*Work item*:
Within the entries below, find each line containing the word "help" and copy it.

[Saved data entries]
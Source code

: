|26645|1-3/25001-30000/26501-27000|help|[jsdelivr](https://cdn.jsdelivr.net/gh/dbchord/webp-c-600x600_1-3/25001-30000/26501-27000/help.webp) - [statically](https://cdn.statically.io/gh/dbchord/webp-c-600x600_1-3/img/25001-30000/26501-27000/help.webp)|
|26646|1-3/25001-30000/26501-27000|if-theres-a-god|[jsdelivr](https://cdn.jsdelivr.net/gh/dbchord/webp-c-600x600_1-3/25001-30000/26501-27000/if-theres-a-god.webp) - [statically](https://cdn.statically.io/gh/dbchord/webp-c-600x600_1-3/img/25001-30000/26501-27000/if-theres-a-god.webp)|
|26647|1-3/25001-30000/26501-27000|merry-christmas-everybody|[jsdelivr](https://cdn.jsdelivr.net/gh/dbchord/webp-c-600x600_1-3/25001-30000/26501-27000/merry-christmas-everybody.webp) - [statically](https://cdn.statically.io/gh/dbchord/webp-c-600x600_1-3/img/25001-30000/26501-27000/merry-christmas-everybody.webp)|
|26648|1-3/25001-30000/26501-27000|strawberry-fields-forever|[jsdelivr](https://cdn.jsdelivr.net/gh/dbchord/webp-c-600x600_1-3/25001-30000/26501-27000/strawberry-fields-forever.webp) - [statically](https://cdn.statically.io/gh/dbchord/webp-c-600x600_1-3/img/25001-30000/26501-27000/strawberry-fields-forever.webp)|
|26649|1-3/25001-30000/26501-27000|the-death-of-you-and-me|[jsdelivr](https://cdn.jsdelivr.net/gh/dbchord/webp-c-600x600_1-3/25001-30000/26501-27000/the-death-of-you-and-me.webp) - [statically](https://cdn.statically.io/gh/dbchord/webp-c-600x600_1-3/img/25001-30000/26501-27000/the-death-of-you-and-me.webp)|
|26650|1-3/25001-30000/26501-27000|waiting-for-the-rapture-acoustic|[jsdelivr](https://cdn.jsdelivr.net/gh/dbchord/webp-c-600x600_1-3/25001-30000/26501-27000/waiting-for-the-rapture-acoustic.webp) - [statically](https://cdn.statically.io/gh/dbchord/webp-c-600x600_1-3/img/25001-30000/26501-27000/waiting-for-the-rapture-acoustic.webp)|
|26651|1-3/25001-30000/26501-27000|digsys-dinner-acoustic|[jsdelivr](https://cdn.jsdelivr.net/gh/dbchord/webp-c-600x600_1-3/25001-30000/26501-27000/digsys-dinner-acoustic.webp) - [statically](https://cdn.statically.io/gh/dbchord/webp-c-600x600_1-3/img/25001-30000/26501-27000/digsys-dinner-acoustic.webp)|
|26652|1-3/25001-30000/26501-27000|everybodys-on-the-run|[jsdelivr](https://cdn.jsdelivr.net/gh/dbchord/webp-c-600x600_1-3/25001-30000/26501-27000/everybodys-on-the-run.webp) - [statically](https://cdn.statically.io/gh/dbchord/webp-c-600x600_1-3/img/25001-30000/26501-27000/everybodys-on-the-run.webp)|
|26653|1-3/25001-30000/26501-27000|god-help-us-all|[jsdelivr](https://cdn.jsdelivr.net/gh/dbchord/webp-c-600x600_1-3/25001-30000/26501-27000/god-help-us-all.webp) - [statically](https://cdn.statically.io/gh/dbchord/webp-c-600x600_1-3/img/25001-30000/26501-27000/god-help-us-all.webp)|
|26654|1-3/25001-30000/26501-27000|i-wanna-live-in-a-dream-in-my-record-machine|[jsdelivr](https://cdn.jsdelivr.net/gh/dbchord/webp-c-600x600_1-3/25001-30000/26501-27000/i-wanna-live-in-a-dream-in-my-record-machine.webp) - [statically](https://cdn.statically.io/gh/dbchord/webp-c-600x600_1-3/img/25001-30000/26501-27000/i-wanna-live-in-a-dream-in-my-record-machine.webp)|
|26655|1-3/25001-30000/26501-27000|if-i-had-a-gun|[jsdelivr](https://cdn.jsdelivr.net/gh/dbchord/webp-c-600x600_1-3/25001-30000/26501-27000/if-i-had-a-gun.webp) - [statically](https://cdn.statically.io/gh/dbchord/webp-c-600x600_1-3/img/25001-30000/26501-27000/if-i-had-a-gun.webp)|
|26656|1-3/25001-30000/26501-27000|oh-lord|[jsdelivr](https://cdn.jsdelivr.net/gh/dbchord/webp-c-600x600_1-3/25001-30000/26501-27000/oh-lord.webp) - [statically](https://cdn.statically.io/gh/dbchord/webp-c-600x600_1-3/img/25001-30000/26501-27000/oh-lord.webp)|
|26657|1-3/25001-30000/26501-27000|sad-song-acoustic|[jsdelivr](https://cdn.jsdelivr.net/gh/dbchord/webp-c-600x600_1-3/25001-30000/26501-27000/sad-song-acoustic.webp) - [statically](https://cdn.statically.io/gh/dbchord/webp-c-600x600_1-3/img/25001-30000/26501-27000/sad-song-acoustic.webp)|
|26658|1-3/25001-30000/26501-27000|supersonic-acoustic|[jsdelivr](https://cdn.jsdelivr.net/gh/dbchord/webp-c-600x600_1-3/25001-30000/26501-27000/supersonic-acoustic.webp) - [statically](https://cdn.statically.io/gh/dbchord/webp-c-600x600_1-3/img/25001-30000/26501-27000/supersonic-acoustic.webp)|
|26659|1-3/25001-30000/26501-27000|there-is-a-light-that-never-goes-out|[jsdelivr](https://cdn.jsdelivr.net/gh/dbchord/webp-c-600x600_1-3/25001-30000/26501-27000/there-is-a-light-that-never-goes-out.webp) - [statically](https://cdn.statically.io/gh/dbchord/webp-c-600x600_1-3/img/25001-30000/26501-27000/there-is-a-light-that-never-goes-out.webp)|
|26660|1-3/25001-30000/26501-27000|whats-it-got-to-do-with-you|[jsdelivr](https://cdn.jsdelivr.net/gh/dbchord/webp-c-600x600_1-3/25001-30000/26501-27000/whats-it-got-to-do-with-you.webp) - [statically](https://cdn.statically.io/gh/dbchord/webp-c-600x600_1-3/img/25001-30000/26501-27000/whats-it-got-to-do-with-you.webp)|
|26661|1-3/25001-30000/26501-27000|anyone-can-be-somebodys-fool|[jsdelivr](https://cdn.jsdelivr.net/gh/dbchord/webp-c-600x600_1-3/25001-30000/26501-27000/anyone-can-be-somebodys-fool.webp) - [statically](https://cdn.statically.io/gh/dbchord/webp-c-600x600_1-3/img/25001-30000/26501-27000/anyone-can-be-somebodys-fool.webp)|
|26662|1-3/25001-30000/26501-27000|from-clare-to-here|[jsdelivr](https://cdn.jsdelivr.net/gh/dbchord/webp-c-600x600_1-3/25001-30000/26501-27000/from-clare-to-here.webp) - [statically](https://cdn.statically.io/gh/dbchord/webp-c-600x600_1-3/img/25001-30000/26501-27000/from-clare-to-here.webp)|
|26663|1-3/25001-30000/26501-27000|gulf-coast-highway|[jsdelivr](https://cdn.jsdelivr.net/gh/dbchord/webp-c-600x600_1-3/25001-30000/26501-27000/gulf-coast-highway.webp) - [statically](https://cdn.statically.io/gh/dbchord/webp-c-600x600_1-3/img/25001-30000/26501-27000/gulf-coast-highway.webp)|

*Answer box*:
:|26645|1-3/25001-30000/26501-27000|help|[jsdelivr](https://cdn.jsdelivr.net/gh/dbchord/webp-c-600x600_1-3/25001-30000/26501-27000/help.webp) - [statically](https://cdn.statically.io/gh/dbchord/webp-c-600x600_1-3/img/25001-30000/26501-27000/help.webp)|
|26653|1-3/25001-30000/26501-27000|god-help-us-all|[jsdelivr](https://cdn.jsdelivr.net/gh/dbchord/webp-c-600x600_1-3/25001-30000/26501-27000/god-help-us-all.webp) - [statically](https://cdn.statically.io/gh/dbchord/webp-c-600x600_1-3/img/25001-30000/26501-27000/god-help-us-all.webp)|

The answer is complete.